> Task to complete
Tally every line in the entries below that holds "sessionInfo", then give only the total.

Dataset entries:

══════

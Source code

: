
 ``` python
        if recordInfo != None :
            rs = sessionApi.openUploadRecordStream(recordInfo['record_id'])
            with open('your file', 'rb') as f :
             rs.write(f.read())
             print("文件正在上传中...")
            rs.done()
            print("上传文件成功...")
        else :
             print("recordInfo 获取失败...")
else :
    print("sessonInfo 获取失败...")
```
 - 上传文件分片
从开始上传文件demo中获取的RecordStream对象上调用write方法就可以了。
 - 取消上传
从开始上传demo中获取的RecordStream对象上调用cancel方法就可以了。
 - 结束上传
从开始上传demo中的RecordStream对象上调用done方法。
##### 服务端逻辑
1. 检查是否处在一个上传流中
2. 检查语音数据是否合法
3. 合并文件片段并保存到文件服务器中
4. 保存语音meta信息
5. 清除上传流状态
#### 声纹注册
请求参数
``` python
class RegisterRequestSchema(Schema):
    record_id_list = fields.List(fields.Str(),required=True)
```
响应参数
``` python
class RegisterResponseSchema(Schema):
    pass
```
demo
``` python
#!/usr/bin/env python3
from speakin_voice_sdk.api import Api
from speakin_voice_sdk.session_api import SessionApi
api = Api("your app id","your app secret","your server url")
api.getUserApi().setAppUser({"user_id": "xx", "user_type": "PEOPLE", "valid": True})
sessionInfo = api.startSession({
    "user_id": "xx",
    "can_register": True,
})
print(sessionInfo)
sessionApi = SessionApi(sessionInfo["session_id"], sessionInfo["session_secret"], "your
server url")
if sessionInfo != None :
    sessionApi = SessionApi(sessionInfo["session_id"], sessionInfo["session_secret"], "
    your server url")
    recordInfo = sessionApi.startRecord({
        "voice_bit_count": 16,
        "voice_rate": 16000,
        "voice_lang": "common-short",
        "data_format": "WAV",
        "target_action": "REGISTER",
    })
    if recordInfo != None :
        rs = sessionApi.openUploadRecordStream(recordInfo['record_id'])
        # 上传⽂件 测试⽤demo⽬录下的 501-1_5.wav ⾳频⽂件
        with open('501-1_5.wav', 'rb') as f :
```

══════

> Written response
5